Expert en protection civile, Abdou Sané, qui ne dit pas autre chose, attire plutôt l’attention du chef de l’Etat sur le fait que sur les dix points qui composent son plan décennal, sept d’entre eux n’ont pas été amorcés. N’empêche que l’argent prévu pour tout cela a été consommé. Il s’y ajoute selon l’expert en protection civile que les différents travaux initiés par l’Etat se sont soustraits à des préalables tels que les études d’impact environnemental. C’est dire que toute l’opération a été le fruit d’un pilotage à vue qui a tout déstructuré sur son passage, surfant sur une urbanisation non maîtrisée, des infrastructures inadaptées, des lotissements dans des zones non aedificandi.

Faisant fi du devoir d’exemplarité, l’Etat piétine ses propres lois et règlements. Aussi, prenant l’exemple de Kaffrine qui se trouve logée dans une cuvette, Abdou Sané souligne que Diamaguène, un des quartiers de la commune, a été implanté dans la zone la plus profonde de cette cuvette. Et comble d’irresponsabilité, une infrastructure scolaire y a été bâtie. Pour dire que cela va dans tous sens, les actions menées étant portées par l’appât du gain, la course au profit. Et c’est un secret de polichinelle que c’est dans le Btp qu’ils sont les plus substantiels. Alors on se lance dans des grands travaux qui parfois interpellent, à l’image d’un building administratif réfectionné à coup de dizaines de milliards, au moment même où s’édifie une ville nouvelle censée recueillir les ministères. Aujourd’hui, il est courant d’entendre les populations se plaindre de conséquences inédites dont elles sont victimes, elles qui disent n’avoir pas connu d’inondations et qui indexent des infrastructures venues perturber l’éco système.

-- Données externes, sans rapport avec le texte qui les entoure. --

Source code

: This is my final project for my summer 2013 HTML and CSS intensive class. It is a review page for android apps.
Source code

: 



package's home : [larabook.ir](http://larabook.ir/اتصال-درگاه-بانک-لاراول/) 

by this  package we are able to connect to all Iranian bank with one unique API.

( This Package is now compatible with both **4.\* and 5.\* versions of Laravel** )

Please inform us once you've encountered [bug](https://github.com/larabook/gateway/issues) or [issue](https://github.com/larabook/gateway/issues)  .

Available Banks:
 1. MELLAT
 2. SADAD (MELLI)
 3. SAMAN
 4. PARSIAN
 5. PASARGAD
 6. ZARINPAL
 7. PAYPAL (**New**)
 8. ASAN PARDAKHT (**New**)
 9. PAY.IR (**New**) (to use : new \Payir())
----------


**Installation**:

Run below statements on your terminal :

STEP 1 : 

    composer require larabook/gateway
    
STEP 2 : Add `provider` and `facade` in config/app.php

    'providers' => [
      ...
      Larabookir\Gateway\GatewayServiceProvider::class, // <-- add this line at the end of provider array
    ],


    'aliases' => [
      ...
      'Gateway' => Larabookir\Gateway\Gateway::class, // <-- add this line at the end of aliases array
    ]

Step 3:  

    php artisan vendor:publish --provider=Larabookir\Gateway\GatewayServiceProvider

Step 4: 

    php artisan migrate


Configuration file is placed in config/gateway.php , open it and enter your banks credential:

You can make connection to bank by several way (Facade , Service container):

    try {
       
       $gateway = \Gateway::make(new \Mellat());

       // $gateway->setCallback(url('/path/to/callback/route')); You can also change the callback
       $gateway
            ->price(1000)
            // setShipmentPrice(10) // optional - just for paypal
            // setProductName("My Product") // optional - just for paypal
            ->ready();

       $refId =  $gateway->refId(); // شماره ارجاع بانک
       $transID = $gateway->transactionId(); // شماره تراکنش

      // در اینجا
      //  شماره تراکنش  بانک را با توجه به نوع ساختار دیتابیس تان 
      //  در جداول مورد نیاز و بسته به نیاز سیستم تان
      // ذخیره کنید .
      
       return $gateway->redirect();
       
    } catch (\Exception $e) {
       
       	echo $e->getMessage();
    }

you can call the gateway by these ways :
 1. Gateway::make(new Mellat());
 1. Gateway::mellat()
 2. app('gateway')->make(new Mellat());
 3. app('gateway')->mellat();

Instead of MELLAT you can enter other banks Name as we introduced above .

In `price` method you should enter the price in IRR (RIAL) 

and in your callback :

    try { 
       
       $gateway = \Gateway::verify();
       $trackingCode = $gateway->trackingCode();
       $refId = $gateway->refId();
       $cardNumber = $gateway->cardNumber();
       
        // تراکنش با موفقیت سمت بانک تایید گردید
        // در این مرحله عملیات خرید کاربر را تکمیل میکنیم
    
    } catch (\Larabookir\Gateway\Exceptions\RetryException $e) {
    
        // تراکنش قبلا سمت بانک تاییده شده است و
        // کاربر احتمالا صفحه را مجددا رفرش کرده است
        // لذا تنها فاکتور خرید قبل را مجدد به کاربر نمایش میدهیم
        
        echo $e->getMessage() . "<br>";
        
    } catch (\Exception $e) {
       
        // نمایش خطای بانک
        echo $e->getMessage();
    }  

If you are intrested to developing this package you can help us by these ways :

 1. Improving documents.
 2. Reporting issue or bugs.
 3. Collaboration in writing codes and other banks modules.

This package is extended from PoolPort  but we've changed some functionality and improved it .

Au finish on convoque le plan Orsec qui, avec ses procédures d’urgence, non content de déployer des moyens d’interventions conjoncturelles, ouvre la boite de Pandore en balayant les digues de contrôle au nom des urgences signalées, avec le résultat que l’on sait du fait de l’absence d’éthique et de probité tendant à saisir les situations de catastrophe comme une aubaine pour s’enrichir rapidement et sans état d’âme. « Je te tiens », « tu me tiens », sur le dos de populations qui trinquent de toute cette désinvolture, avec en arrière-plan « ceux qui pleurent et ceux qui applaudissent ».

Au final, ces inondations récurrentes qu’on peut soupçonner d’être gérées sciemment de manière conjoncturelle, posent un véritable souci de bonne gouvernance. Il urge alors de se doter d’organes de contrôle autonomes qui ont une capacité de saisine directe de la justice, enlevant ainsi toute instrumentalisation possible des dossiers. Avec bien sûr, une justice enfin réconciliée avec son serment, ne penchant ni d’un côté ni de l’autre. Le Sénégal est un pays est à vif, comme le laissent voir les explosions de colère qui s’expriment ici ou là. Ce qui devrait interpeller les autorités et les amener à prendre la mesure du danger qui profile à l’horizon. Le diable dit-on, est dans le détail.